* **Activity**
From the data below, copy exactly the lines that lie between the one holding "consumer stalls on" and the one holding "barrier misplacement or", including both, and nothing more.

[Stored items]
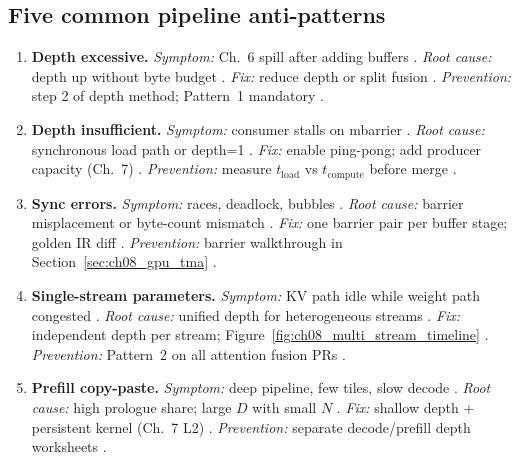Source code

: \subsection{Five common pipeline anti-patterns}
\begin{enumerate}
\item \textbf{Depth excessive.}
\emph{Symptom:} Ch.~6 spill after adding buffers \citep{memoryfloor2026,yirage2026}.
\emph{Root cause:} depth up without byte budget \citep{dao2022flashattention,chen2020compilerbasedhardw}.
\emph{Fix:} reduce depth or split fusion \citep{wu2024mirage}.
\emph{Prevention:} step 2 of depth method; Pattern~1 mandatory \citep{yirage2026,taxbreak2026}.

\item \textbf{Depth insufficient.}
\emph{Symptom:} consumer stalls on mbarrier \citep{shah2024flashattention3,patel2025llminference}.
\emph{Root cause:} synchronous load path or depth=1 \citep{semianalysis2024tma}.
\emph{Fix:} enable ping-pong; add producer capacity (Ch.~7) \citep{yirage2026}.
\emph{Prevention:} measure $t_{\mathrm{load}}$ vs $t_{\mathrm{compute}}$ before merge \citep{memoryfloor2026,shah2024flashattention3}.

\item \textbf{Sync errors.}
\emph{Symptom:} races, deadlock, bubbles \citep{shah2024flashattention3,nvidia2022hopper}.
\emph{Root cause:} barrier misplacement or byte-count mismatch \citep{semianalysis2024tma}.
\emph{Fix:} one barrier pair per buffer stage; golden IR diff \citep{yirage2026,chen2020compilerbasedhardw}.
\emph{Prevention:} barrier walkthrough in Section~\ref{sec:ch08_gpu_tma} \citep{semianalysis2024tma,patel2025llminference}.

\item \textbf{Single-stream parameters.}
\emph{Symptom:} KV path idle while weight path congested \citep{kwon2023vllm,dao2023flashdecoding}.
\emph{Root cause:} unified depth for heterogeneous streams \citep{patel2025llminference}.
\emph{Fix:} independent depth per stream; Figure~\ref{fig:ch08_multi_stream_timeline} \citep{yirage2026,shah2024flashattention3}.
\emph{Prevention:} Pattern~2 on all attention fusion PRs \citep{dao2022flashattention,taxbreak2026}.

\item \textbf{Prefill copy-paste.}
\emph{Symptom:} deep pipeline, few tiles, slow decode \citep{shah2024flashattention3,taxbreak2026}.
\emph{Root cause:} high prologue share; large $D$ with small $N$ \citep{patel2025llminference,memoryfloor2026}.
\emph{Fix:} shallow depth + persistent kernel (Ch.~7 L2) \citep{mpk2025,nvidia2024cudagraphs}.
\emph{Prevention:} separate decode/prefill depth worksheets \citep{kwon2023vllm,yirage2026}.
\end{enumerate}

* * *

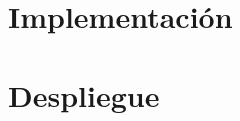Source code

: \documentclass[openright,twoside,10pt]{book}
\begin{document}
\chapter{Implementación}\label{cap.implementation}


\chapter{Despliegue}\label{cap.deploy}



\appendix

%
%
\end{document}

* **Solution for this problem**
\emph{Symptom:} consumer stalls on mbarrier \citep{shah2024flashattention3,patel2025llminference}.
\emph{Root cause:} synchronous load path or depth=1 \citep{semianalysis2024tma}.
\emph{Fix:} enable ping-pong; add producer capacity (Ch.~7) \citep{yirage2026}.
\emph{Prevention:} measure $t_{\mathrm{load}}$ vs $t_{\mathrm{compute}}$ before merge \citep{memoryfloor2026,shah2024flashattention3}.

\item \textbf{Sync errors.}
\emph{Symptom:} races, deadlock, bubbles \citep{shah2024flashattention3,nvidia2022hopper}.
\emph{Root cause:} barrier misplacement or byte-count mismatch \citep{semianalysis2024tma}.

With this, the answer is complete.